Assignment: After the line containing "Last Modified:** 2013-02-14_</span></span>", copy nothing more; up to and including it, copy every line of the listing exactly from the first, leaving out the pictures.

Source material:
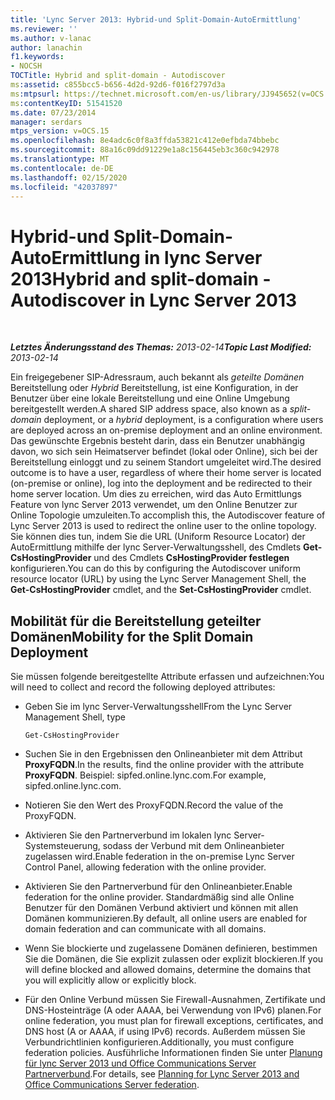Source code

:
 ```yaml
---
title: 'Lync Server 2013: Hybrid-und Split-Domain-AutoErmittlung'
ms.reviewer: ''
ms.author: v-lanac
author: lanachin
f1.keywords:
- NOCSH
TOCTitle: Hybrid and split-domain - Autodiscover
ms:assetid: c855bcc5-b656-4d2d-92d6-f016f2797d3a
ms:mtpsurl: https://technet.microsoft.com/en-us/library/JJ945652(v=OCS.15)
ms:contentKeyID: 51541520
ms.date: 07/23/2014
manager: serdars
mtps_version: v=OCS.15
ms.openlocfilehash: 8e4adc6c0f8a3ffda53821c412e0efbda74bbebc
ms.sourcegitcommit: 88a16c09dd91229e1a8c156445eb3c360c942978
ms.translationtype: MT
ms.contentlocale: de-DE
ms.lasthandoff: 02/15/2020
ms.locfileid: "42037897"
---
```

<div data-xmlns="http://www.w3.org/1999/xhtml">

<div class="topic" data-xmlns="http://www.w3.org/1999/xhtml" data-msxsl="urn:schemas-microsoft-com:xslt" data-cs="http://msdn.microsoft.com/">

<div data-asp="http://msdn2.microsoft.com/asp">

# <a name="hybrid-and-split-domain---autodiscover-in-lync-server-2013"></a><span data-ttu-id="7ac55-102">Hybrid-und Split-Domain-AutoErmittlung in lync Server 2013</span><span class="sxs-lookup"><span data-stu-id="7ac55-102">Hybrid and split-domain - Autodiscover in Lync Server 2013</span></span>

</div>

<div id="mainSection">

<div id="mainBody">

<span> </span>

<span data-ttu-id="7ac55-103">_**Letztes Änderungsstand des Themas:** 2013-02-14_</span><span class="sxs-lookup"><span data-stu-id="7ac55-103">_**Topic Last Modified:** 2013-02-14_</span></span>

<span data-ttu-id="7ac55-104">Ein freigegebener SIP-Adressraum, auch bekannt als *geteilte Domänen* Bereitstellung oder *Hybrid* Bereitstellung, ist eine Konfiguration, in der Benutzer über eine lokale Bereitstellung und eine Online Umgebung bereitgestellt werden.</span><span class="sxs-lookup"><span data-stu-id="7ac55-104">A shared SIP address space, also known as a *split-domain* deployment, or a *hybrid* deployment, is a configuration where users are deployed across an on-premise deployment and an online environment.</span></span> <span data-ttu-id="7ac55-105">Das gewünschte Ergebnis besteht darin, dass ein Benutzer unabhängig davon, wo sich sein Heimatserver befindet (lokal oder Online), sich bei der Bereitstellung einloggt und zu seinem Standort umgeleitet wird.</span><span class="sxs-lookup"><span data-stu-id="7ac55-105">The desired outcome is to have a user, regardless of where their home server is located (on-premise or online), log into the deployment and be redirected to their home server location.</span></span> <span data-ttu-id="7ac55-106">Um dies zu erreichen, wird das Auto Ermittlungs Feature von lync Server 2013 verwendet, um den Online Benutzer zur Online Topologie umzuleiten.</span><span class="sxs-lookup"><span data-stu-id="7ac55-106">To accomplish this, the Autodiscover feature of Lync Server 2013 is used to redirect the online user to the online topology.</span></span> <span data-ttu-id="7ac55-107">Sie können dies tun, indem Sie die URL (Uniform Resource Locator) der AutoErmittlung mithilfe der lync Server-Verwaltungsshell, des Cmdlets **Get-CsHostingProvider** und des Cmdlets **CsHostingProvider festlegen** konfigurieren.</span><span class="sxs-lookup"><span data-stu-id="7ac55-107">You can do this by configuring the Autodiscover uniform resource locator (URL) by using the Lync Server Management Shell, the **Get-CsHostingProvider** cmdlet, and the **Set-CsHostingProvider** cmdlet.</span></span>

<div>

## <a name="mobility-for-the-split-domain-deployment"></a><span data-ttu-id="7ac55-108">Mobilität für die Bereitstellung geteilter Domänen</span><span class="sxs-lookup"><span data-stu-id="7ac55-108">Mobility for the Split Domain Deployment</span></span>

<span data-ttu-id="7ac55-109">Sie müssen folgende bereitgestellte Attribute erfassen und aufzeichnen:</span><span class="sxs-lookup"><span data-stu-id="7ac55-109">You will need to collect and record the following deployed attributes:</span></span>

  - <span data-ttu-id="7ac55-110">Geben Sie im lync Server-Verwaltungsshell</span><span class="sxs-lookup"><span data-stu-id="7ac55-110">From the Lync Server Management Shell, type</span></span>
    
        Get-CsHostingProvider

  - <span data-ttu-id="7ac55-111">Suchen Sie in den Ergebnissen den Onlineanbieter mit dem Attribut **ProxyFQDN**.</span><span class="sxs-lookup"><span data-stu-id="7ac55-111">In the results, find the online provider with the attribute **ProxyFQDN**.</span></span> <span data-ttu-id="7ac55-112">Beispiel: sipfed.online.lync.com.</span><span class="sxs-lookup"><span data-stu-id="7ac55-112">For example, sipfed.online.lync.com.</span></span>

  - <span data-ttu-id="7ac55-113">Notieren Sie den Wert des ProxyFQDN.</span><span class="sxs-lookup"><span data-stu-id="7ac55-113">Record the value of the ProxyFQDN.</span></span>

  - <span data-ttu-id="7ac55-114">Aktivieren Sie den Partnerverbund im lokalen lync Server-Systemsteuerung, sodass der Verbund mit dem Onlineanbieter zugelassen wird.</span><span class="sxs-lookup"><span data-stu-id="7ac55-114">Enable federation in the on-premise Lync Server Control Panel, allowing federation with the online provider.</span></span>

  - <span data-ttu-id="7ac55-115">Aktivieren Sie den Partnerverbund für den Onlineanbieter.</span><span class="sxs-lookup"><span data-stu-id="7ac55-115">Enable federation for the online provider.</span></span> <span data-ttu-id="7ac55-116">Standardmäßig sind alle Online Benutzer für den Domänen Verbund aktiviert und können mit allen Domänen kommunizieren.</span><span class="sxs-lookup"><span data-stu-id="7ac55-116">By default, all online users are enabled for domain federation and can communicate with all domains.</span></span>

  - <span data-ttu-id="7ac55-117">Wenn Sie blockierte und zugelassene Domänen definieren, bestimmen Sie die Domänen, die Sie explizit zulassen oder explizit blockieren.</span><span class="sxs-lookup"><span data-stu-id="7ac55-117">If you will define blocked and allowed domains, determine the domains that you will explicitly allow or explicitly block.</span></span>

  - <span data-ttu-id="7ac55-118">Für den Online Verbund müssen Sie Firewall-Ausnahmen, Zertifikate und DNS-Hosteinträge (A oder AAAA, bei Verwendung von IPv6) planen.</span><span class="sxs-lookup"><span data-stu-id="7ac55-118">For online federation, you must plan for firewall exceptions, certificates, and DNS host (A or AAAA, if using IPv6) records.</span></span> <span data-ttu-id="7ac55-119">Außerdem müssen Sie Verbundrichtlinien konfigurieren.</span><span class="sxs-lookup"><span data-stu-id="7ac55-119">Additionally, you must configure federation policies.</span></span> <span data-ttu-id="7ac55-120">Ausführliche Informationen finden Sie unter [Planung für lync Server 2013 und Office Communications Server Partnerverbund](lync-server-2013-planning-for-lync-server-and-office-communications-server-federation.md).</span><span class="sxs-lookup"><span data-stu-id="7ac55-120">For details, see [Planning for Lync Server 2013 and Office Communications Server federation](lync-server-2013-planning-for-lync-server-and-office-communications-server-federation.md).</span></span>

</div>

</div>

<span> </span>

</div>

</div>

</div>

Problem solution:
Source code

:
 ```yaml
---
title: 'Lync Server 2013: Hybrid-und Split-Domain-AutoErmittlung'
ms.reviewer: ''
ms.author: v-lanac
author: lanachin
f1.keywords:
- NOCSH
TOCTitle: Hybrid and split-domain - Autodiscover
ms:assetid: c855bcc5-b656-4d2d-92d6-f016f2797d3a
ms:mtpsurl: https://technet.microsoft.com/en-us/library/JJ945652(v=OCS.15)
ms:contentKeyID: 51541520
ms.date: 07/23/2014
manager: serdars
mtps_version: v=OCS.15
ms.openlocfilehash: 8e4adc6c0f8a3ffda53821c412e0efbda74bbebc
ms.sourcegitcommit: 88a16c09dd91229e1a8c156445eb3c360c942978
ms.translationtype: MT
ms.contentlocale: de-DE
ms.lasthandoff: 02/15/2020
ms.locfileid: "42037897"
---
```

<div data-xmlns="http://www.w3.org/1999/xhtml">

<div class="topic" data-xmlns="http://www.w3.org/1999/xhtml" data-msxsl="urn:schemas-microsoft-com:xslt" data-cs="http://msdn.microsoft.com/">

<div data-asp="http://msdn2.microsoft.com/asp">

# <a name="hybrid-and-split-domain---autodiscover-in-lync-server-2013"></a><span data-ttu-id="7ac55-102">Hybrid-und Split-Domain-AutoErmittlung in lync Server 2013</span><span class="sxs-lookup"><span data-stu-id="7ac55-102">Hybrid and split-domain - Autodiscover in Lync Server 2013</span></span>

</div>

<div id="mainSection">

<div id="mainBody">

<span> </span>

<span data-ttu-id="7ac55-103">_**Letztes Änderungsstand des Themas:** 2013-02-14_</span><span class="sxs-lookup"><span data-stu-id="7ac55-103">_**Topic Last Modified:** 2013-02-14_</span></span>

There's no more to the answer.